Starting at the line that contains "As desired, we", return every line down to the end of the records below, exactly as written.

════

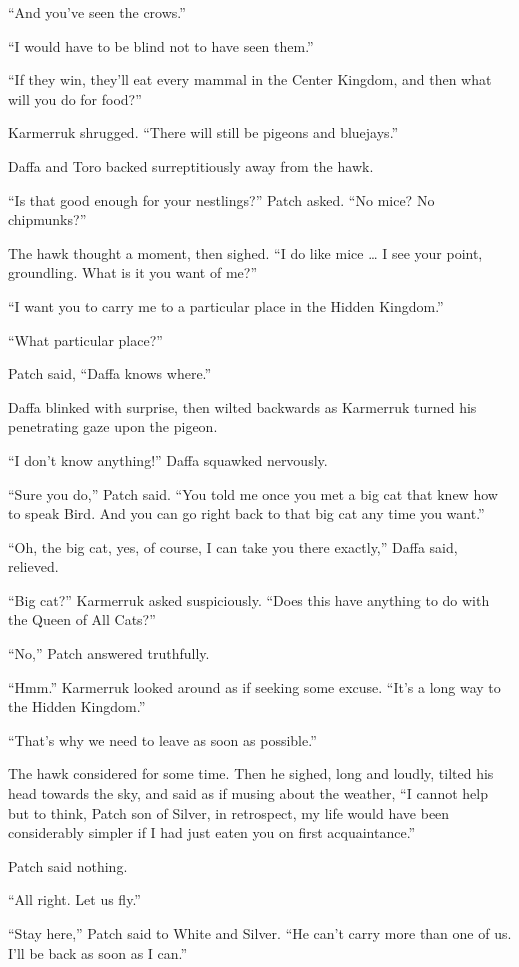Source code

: \documentclass[12pt]{memoir}
\begin{document}
“And you’ve seen the crows.”

“I would have to be blind not to have seen them.”

“If they win, they’ll eat every mammal in the Center Kingdom, and then
what will you do for food?”

Karmerruk shrugged. “There will still be pigeons and bluejays.”

Daffa and Toro backed surreptitiously away from the hawk.

“Is that good enough for your nestlings?” Patch asked. “No mice? No
chipmunks?”

The hawk thought a moment, then sighed. “I do like mice … I see your
point, groundling. What is it you want of me?”

“I want you to carry me to a particular place in the Hidden Kingdom.”

“What particular place?”

Patch said, “Daffa knows where.”

Daffa blinked with surprise, then wilted backwards as Karmerruk turned
his penetrating gaze upon the pigeon.

“I don’t know anything!” Daffa squawked nervously.

“Sure you do,” Patch said. “You told me once you met a big cat that
knew how to speak Bird. And you can go right back to that big cat any
time you want.”

“Oh, the big cat, yes, of course, I can take you there exactly,” Daffa
said, relieved.

“Big cat?” Karmerruk asked suspiciously. “Does this have anything to
do with the Queen of All Cats?”

“No,” Patch answered truthfully.

“Hmm.” Karmerruk looked around as if seeking some excuse. “It’s a long
way to the Hidden Kingdom.”

“That’s why we need to leave as soon as possible.”

The hawk considered for some time. Then he sighed, long and loudly,
tilted his head towards the sky, and said as if musing about the
weather, “I cannot help but to think, Patch son of Silver, in
retrospect, my life would have been considerably simpler if I had just
eaten you on first acquaintance.”

Patch said nothing.

“All right. Let us fly.”

“Stay here,” Patch said to White and Silver. “He can’t carry more than
one of us. I’ll be back as soon as I can.”
\end{document}
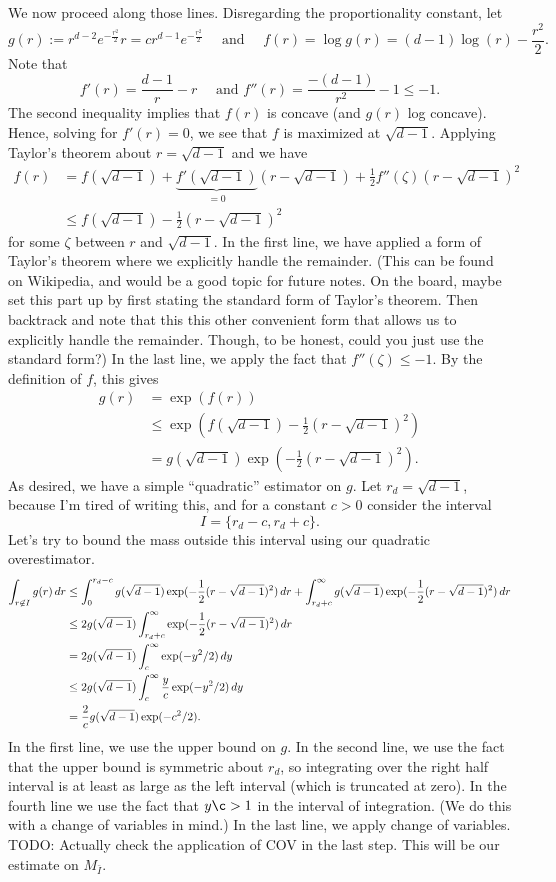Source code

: We now proceed along those lines. 
Disregarding the proportionality constant, let 
$$
g(r) := r^{d - 2}e^{-\frac{r^2}{2}}r = cr^{d-1}e^{-\frac{r^2}{2}} \quad \mbox{ and } \quad f(r) = \log g(r) = (d-1) \log(r) - \frac{r^2}{2}.
$$
Note that 
$$
f'(r) = \frac{d-1}{r} - r \quad \mbox{ and } f''(r) = \frac{-(d-1)}{r^2} - 1 \leq -1.
$$
The second inequality implies that $f(r)$ is concave (and $g(r)$ log concave). Hence, solving for $f'(r) = 0$, we see that $f$ is maximized at $\sqrt{d-1}$. Applying Taylor's theorem about $r=\sqrt{d-1}$ and we have
\begin{align}
\label{eq:gauss-sphere-f-taylor}
f(r) & = f(\sqrt{d-1}) + \underbrace{f'(\sqrt{d-1})}_{=0}(r-\sqrt{d-1}) + \frac{1}{2}f''(\zeta)(r-\sqrt{d-1})^2\\ 
& \leq f(\sqrt{d-1}) - \frac{1}{2}(r-\sqrt{d-1})^2
\end{align}
for some $\zeta$ between $r$ and $\sqrt{d-1}$. In the first line, we have applied a form of Taylor's theorem where we explicitly handle the remainder. (This can be found on Wikipedia, and would be a good topic for future notes. On the board, maybe set this part up by first stating the standard form of Taylor's theorem. Then backtrack and note that this this other convenient form that allows us to explicitly handle the remainder. Though, to be honest, could you just use the standard form?) In the last line, we apply the fact that $f''(\zeta) \leq -1$. 
By the definition of $f$, this gives
\begin{align}
g(r) & = \exp(f(r)) \\
& \leq \exp(f(\sqrt{d-1}) - \frac{1}{2}(r-\sqrt{d-1})^2 )\\
&  = g(\sqrt{d-1})\exp(-\frac{1}{2}(r-\sqrt{d-1})^2 ).
\end{align}
As desired, we have a simple ``quadratic'' estimator on $g$. Let $r_d = \sqrt{d-1}$, because I'm tired of writing this, and for a constant $c>0$ consider the interval 
$$
I = \{r_d - c, r_d+c\}. 
$$
Let's try to bound the mass outside this interval using our quadratic overestimator. 
\begin{align}
\int_{r\not\in I} g(r)\dr & \leq \int_0^{r_d - c} g(\sqrt{d-1})\exp(-\frac{1}{2}(r-\sqrt{d-1})^2 ) \dr + \int _{r_d+c}^{\infty} g(\sqrt{d-1})\exp(-\frac{1}{2}(r-\sqrt{d-1})^2 )\dr\\
& \leq 2g(\sqrt{d-1})\int _{r_d+c}^{\infty} \exp(-\frac{1}{2}(r-\sqrt{d-1})^2 )\dr\\
& = 2g(\sqrt{d-1})\int _{c}^{\infty} \exp(-y^2/2)\dy\\
& \leq 2g(\sqrt{d-1}) \int _{c}^{\infty} \frac{y}{c}\exp(-y^2/2)\dy\\
& = \frac{2}{c}g(\sqrt{d-1})\exp(-c^2/2).
\end{align}
In the first line, we use the upper bound on $g$. In the second line, we use the fact that the upper bound is symmetric about $r_d$, so integrating over the right half interval is at least as large as the left interval (which is truncated at zero). 
In the fourth line we use the fact that $y\c > 1$ in the interval of integration. (We do this with a change of variables in mind.) In the last line, we apply change of variables. TODO: Actually check the application of COV in the last step. This will be our estimate on $M_{\bar I}$.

════

= EXPECTED OUTPUT =
As desired, we have a simple ``quadratic'' estimator on $g$. Let $r_d = \sqrt{d-1}$, because I'm tired of writing this, and for a constant $c>0$ consider the interval 
$$
I = \{r_d - c, r_d+c\}. 
$$
Let's try to bound the mass outside this interval using our quadratic overestimator. 
\begin{align}
\int_{r\not\in I} g(r)\dr & \leq \int_0^{r_d - c} g(\sqrt{d-1})\exp(-\frac{1}{2}(r-\sqrt{d-1})^2 ) \dr + \int _{r_d+c}^{\infty} g(\sqrt{d-1})\exp(-\frac{1}{2}(r-\sqrt{d-1})^2 )\dr\\
& \leq 2g(\sqrt{d-1})\int _{r_d+c}^{\infty} \exp(-\frac{1}{2}(r-\sqrt{d-1})^2 )\dr\\
& = 2g(\sqrt{d-1})\int _{c}^{\infty} \exp(-y^2/2)\dy\\
& \leq 2g(\sqrt{d-1}) \int _{c}^{\infty} \frac{y}{c}\exp(-y^2/2)\dy\\
& = \frac{2}{c}g(\sqrt{d-1})\exp(-c^2/2).
\end{align}
In the first line, we use the upper bound on $g$. In the second line, we use the fact that the upper bound is symmetric about $r_d$, so integrating over the right half interval is at least as large as the left interval (which is truncated at zero). 
In the fourth line we use the fact that $y\c > 1$ in the interval of integration. (We do this with a change of variables in mind.) In the last line, we apply change of variables. TODO: Actually check the application of COV in the last step. This will be our estimate on $M_{\bar I}$.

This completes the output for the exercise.